▶ _Exercise goal_
Say how many lines in the following entries include "randomNumbers", and add nothing else.

▶ _Record extracts_
%%

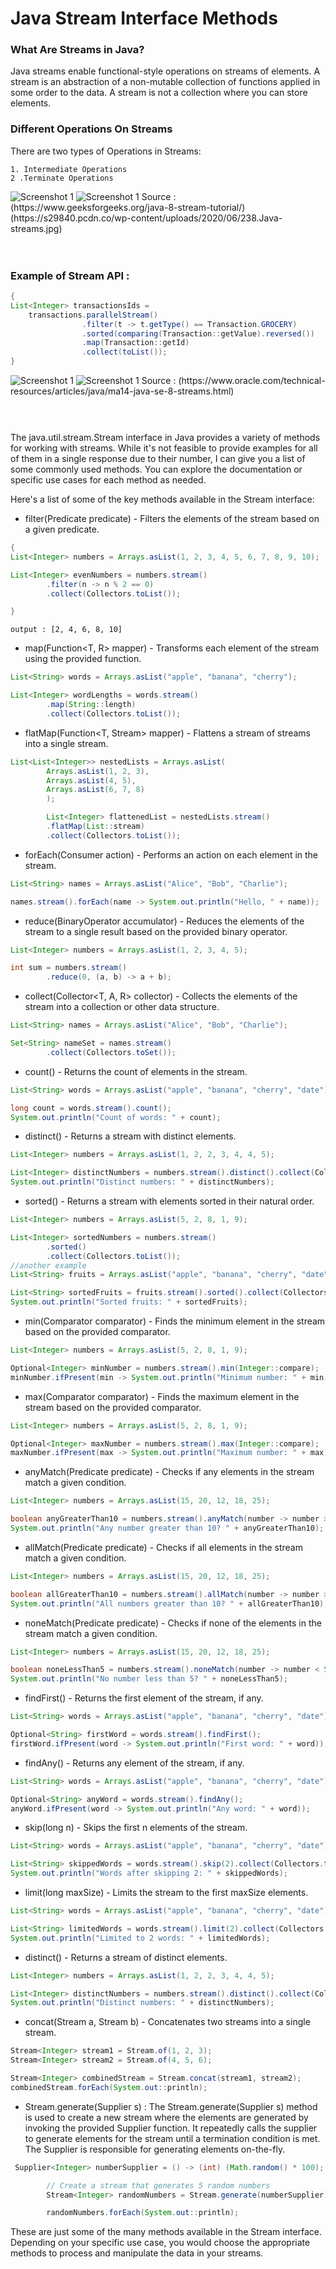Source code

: # Java Stream Interface Methods

### What Are Streams in Java?
Java streams enable functional-style operations on streams of elements. A stream is an abstraction of a non-mutable collection of functions applied in some order to the data. A stream is not a collection where you can store elements.

### Different Operations On Streams

There are two types of Operations in Streams:

    1. Intermediate Operations
    2 .Terminate Operations
<img src="https://media.geeksforgeeks.org/wp-content/uploads/20210706120537/JavaStream.png" alt="Screenshot 1">
<img src="https://github.com/moeen775/stream-api/blob/main/238.Java-streams.jpg" alt="Screenshot 1">
Source   : (https://www.geeksforgeeks.org/java-8-stream-tutorial/) (https://s29840.pcdn.co/wp-content/uploads/2020/06/238.Java-streams.jpg) <br> <br><br>

### Example of Stream API :
```java
{
List<Integer> transactionsIds = 
    transactions.parallelStream()
                .filter(t -> t.getType() == Transaction.GROCERY)
                .sorted(comparing(Transaction::getValue).reversed())
                .map(Transaction::getId)
                .collect(toList());
}
```
<img src="https://github.com/moeen775/stream-api/blob/main/2179048.jpg" alt="Screenshot 1">
<img src="https://github.com/moeen775/stream-api/blob/main/2179051.jpg" alt="Screenshot 1">
Source   : (https://www.oracle.com/technical-resources/articles/java/ma14-java-se-8-streams.html) <br> <br><br>

### 
The java.util.stream.Stream interface in Java provides a variety of methods for working with streams. While it's not
feasible to provide examples for all of them in a single response due to their number, I can give you a list of some
commonly used methods. You can explore the documentation or specific use cases for each method as needed.

Here's a list of some of the key methods available in the Stream interface:

* filter(Predicate<T> predicate) - Filters the elements of the stream based on a given predicate.
```java
{
List<Integer> numbers = Arrays.asList(1, 2, 3, 4, 5, 6, 7, 8, 9, 10);

List<Integer> evenNumbers = numbers.stream()
        .filter(n -> n % 2 == 0)
        .collect(Collectors.toList());

}
```
```console
output : [2, 4, 6, 8, 10]
```

* map(Function<T, R> mapper) - Transforms each element of the stream using the provided function.
```java
List<String> words = Arrays.asList("apple", "banana", "cherry");

List<Integer> wordLengths = words.stream()
        .map(String::length)
        .collect(Collectors.toList());

```
* flatMap(Function<T, Stream<R>> mapper) - Flattens a stream of streams into a single stream.
```java
List<List<Integer>> nestedLists = Arrays.asList(
        Arrays.asList(1, 2, 3),
        Arrays.asList(4, 5),
        Arrays.asList(6, 7, 8)
        );

        List<Integer> flattenedList = nestedLists.stream()
        .flatMap(List::stream)
        .collect(Collectors.toList());

```
* forEach(Consumer<T> action) - Performs an action on each element in the stream.
```java
List<String> names = Arrays.asList("Alice", "Bob", "Charlie");

names.stream().forEach(name -> System.out.println("Hello, " + name));

```
* reduce(BinaryOperator<T> accumulator) - Reduces the elements of the stream to a single result based on the provided
  binary operator.
```java
List<Integer> numbers = Arrays.asList(1, 2, 3, 4, 5);

int sum = numbers.stream()
        .reduce(0, (a, b) -> a + b);

```
* collect(Collector<T, A, R> collector) - Collects the elements of the stream into a collection or other data structure.
```java
List<String> names = Arrays.asList("Alice", "Bob", "Charlie");

Set<String> nameSet = names.stream()
        .collect(Collectors.toSet());

```
* count() - Returns the count of elements in the stream.
```java
List<String> words = Arrays.asList("apple", "banana", "cherry", "date");

long count = words.stream().count();
System.out.println("Count of words: " + count);

```
* distinct() - Returns a stream with distinct elements.
```java
List<Integer> numbers = Arrays.asList(1, 2, 2, 3, 4, 4, 5);

List<Integer> distinctNumbers = numbers.stream().distinct().collect(Collectors.toList());
System.out.println("Distinct numbers: " + distinctNumbers);

```
* sorted() - Returns a stream with elements sorted in their natural order.

```java
List<Integer> numbers = Arrays.asList(5, 2, 8, 1, 9);

List<Integer> sortedNumbers = numbers.stream()
        .sorted()
        .collect(Collectors.toList());
//another example
List<String> fruits = Arrays.asList("apple", "banana", "cherry", "date");

List<String> sortedFruits = fruits.stream().sorted().collect(Collectors.toList());
System.out.println("Sorted fruits: " + sortedFruits);


```
* min(Comparator<T> comparator) - Finds the minimum element in the stream based on the provided comparator.
```java
List<Integer> numbers = Arrays.asList(5, 2, 8, 1, 9);

Optional<Integer> minNumber = numbers.stream().min(Integer::compare);
minNumber.ifPresent(min -> System.out.println("Minimum number: " + min));

```
* max(Comparator<T> comparator) - Finds the maximum element in the stream based on the provided comparator.
```java
List<Integer> numbers = Arrays.asList(5, 2, 8, 1, 9);

Optional<Integer> maxNumber = numbers.stream().max(Integer::compare);
maxNumber.ifPresent(max -> System.out.println("Maximum number: " + max));

```
* anyMatch(Predicate<T> predicate) - Checks if any elements in the stream match a given condition.
```java
List<Integer> numbers = Arrays.asList(15, 20, 12, 18, 25);

boolean anyGreaterThan10 = numbers.stream().anyMatch(number -> number > 10);
System.out.println("Any number greater than 10? " + anyGreaterThan10);

```
* allMatch(Predicate<T> predicate) - Checks if all elements in the stream match a given condition.
```java
List<Integer> numbers = Arrays.asList(15, 20, 12, 18, 25);

boolean allGreaterThan10 = numbers.stream().allMatch(number -> number > 10);
System.out.println("All numbers greater than 10? " + allGreaterThan10);

```
* noneMatch(Predicate<T> predicate) - Checks if none of the elements in the stream match a given condition.
```java
List<Integer> numbers = Arrays.asList(15, 20, 12, 18, 25);

boolean noneLessThan5 = numbers.stream().noneMatch(number -> number < 5);
System.out.println("No number less than 5? " + noneLessThan5);

```
* findFirst() - Returns the first element of the stream, if any.
```java
List<String> words = Arrays.asList("apple", "banana", "cherry", "date");

Optional<String> firstWord = words.stream().findFirst();
firstWord.ifPresent(word -> System.out.println("First word: " + word));

```
* findAny() - Returns any element of the stream, if any.
```java
List<String> words = Arrays.asList("apple", "banana", "cherry", "date");

Optional<String> anyWord = words.stream().findAny();
anyWord.ifPresent(word -> System.out.println("Any word: " + word));

```
* skip(long n) - Skips the first n elements of the stream.
```java
List<String> words = Arrays.asList("apple", "banana", "cherry", "date");

List<String> skippedWords = words.stream().skip(2).collect(Collectors.toList());
System.out.println("Words after skipping 2: " + skippedWords);

```
* limit(long maxSize) - Limits the stream to the first maxSize elements.
```java
List<String> words = Arrays.asList("apple", "banana", "cherry", "date");

List<String> limitedWords = words.stream().limit(2).collect(Collectors.toList());
System.out.println("Limited to 2 words: " + limitedWords);

```
* distinct() - Returns a stream of distinct elements.
```java
List<Integer> numbers = Arrays.asList(1, 2, 2, 3, 4, 4, 5);

List<Integer> distinctNumbers = numbers.stream().distinct().collect(Collectors.toList());
System.out.println("Distinct numbers: " + distinctNumbers);

```
* concat(Stream<T> a, Stream<T> b) - Concatenates two streams into a single stream.
```java
Stream<Integer> stream1 = Stream.of(1, 2, 3);
Stream<Integer> stream2 = Stream.of(4, 5, 6);

Stream<Integer> combinedStream = Stream.concat(stream1, stream2);
combinedStream.forEach(System.out::println);

```
* Stream.generate(Supplier<T> s) : The Stream.generate(Supplier<T> s) method is used to create a new stream where the elements are generated by invoking the provided Supplier function. It repeatedly calls the supplier to generate elements for the stream until a termination condition is met. The Supplier is responsible for generating elements on-the-fly.
```java
 Supplier<Integer> numberSupplier = () -> (int) (Math.random() * 100);

        // Create a stream that generates 5 random numbers
        Stream<Integer> randomNumbers = Stream.generate(numberSupplier).limit(5);

        randomNumbers.forEach(System.out::println);
```
These are just some of the many methods available in the Stream interface. Depending on your specific use case, you
would choose the appropriate methods to process and manipulate the data in your streams.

%%

▶ _Task solution_
2